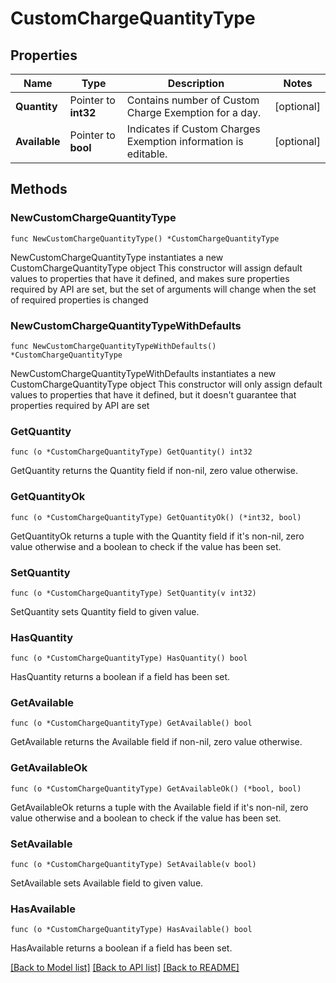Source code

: # CustomChargeQuantityType

## Properties

Name | Type | Description | Notes
------------ | ------------- | ------------- | -------------
**Quantity** | Pointer to **int32** | Contains number of Custom Charge Exemption for a day. | [optional] 
**Available** | Pointer to **bool** | Indicates if Custom Charges Exemption information is editable. | [optional] 

## Methods

### NewCustomChargeQuantityType

`func NewCustomChargeQuantityType() *CustomChargeQuantityType`

NewCustomChargeQuantityType instantiates a new CustomChargeQuantityType object
This constructor will assign default values to properties that have it defined,
and makes sure properties required by API are set, but the set of arguments
will change when the set of required properties is changed

### NewCustomChargeQuantityTypeWithDefaults

`func NewCustomChargeQuantityTypeWithDefaults() *CustomChargeQuantityType`

NewCustomChargeQuantityTypeWithDefaults instantiates a new CustomChargeQuantityType object
This constructor will only assign default values to properties that have it defined,
but it doesn't guarantee that properties required by API are set

### GetQuantity

`func (o *CustomChargeQuantityType) GetQuantity() int32`

GetQuantity returns the Quantity field if non-nil, zero value otherwise.

### GetQuantityOk

`func (o *CustomChargeQuantityType) GetQuantityOk() (*int32, bool)`

GetQuantityOk returns a tuple with the Quantity field if it's non-nil, zero value otherwise
and a boolean to check if the value has been set.

### SetQuantity

`func (o *CustomChargeQuantityType) SetQuantity(v int32)`

SetQuantity sets Quantity field to given value.

### HasQuantity

`func (o *CustomChargeQuantityType) HasQuantity() bool`

HasQuantity returns a boolean if a field has been set.

### GetAvailable

`func (o *CustomChargeQuantityType) GetAvailable() bool`

GetAvailable returns the Available field if non-nil, zero value otherwise.

### GetAvailableOk

`func (o *CustomChargeQuantityType) GetAvailableOk() (*bool, bool)`

GetAvailableOk returns a tuple with the Available field if it's non-nil, zero value otherwise
and a boolean to check if the value has been set.

### SetAvailable

`func (o *CustomChargeQuantityType) SetAvailable(v bool)`

SetAvailable sets Available field to given value.

### HasAvailable

`func (o *CustomChargeQuantityType) HasAvailable() bool`

HasAvailable returns a boolean if a field has been set.


[[Back to Model list]](../README.md#documentation-for-models) [[Back to API list]](../README.md#documentation-for-api-endpoints) [[Back to README]](../README.md)


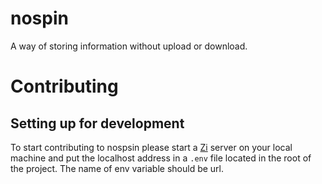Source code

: # nospin

A way of storing information without upload or download.

# Contributing

## Setting up for development

To start contributing to nospsin please start a [Zi](https://github.com/ashtyn3/zi) server on your local machine and put the localhost address in a `.env` file located in the root of the project. The name of env variable should be url.

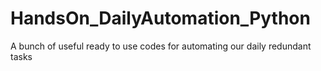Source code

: # HandsOn_DailyAutomation_Python
 A bunch of useful ready to use codes for automating our daily redundant tasks
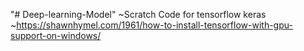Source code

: "# Deep-learning-Model" 
~Scratch Code for tensorflow keras
~https://shawnhymel.com/1961/how-to-install-tensorflow-with-gpu-support-on-windows/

■ Problem description: Where in the entries does the word "tensorflow" occur? Copy out each line that has it.

■ Expected answer:
~Scratch Code for tensorflow keras
~https://shawnhymel.com/1961/how-to-install-tensorflow-with-gpu-support-on-windows/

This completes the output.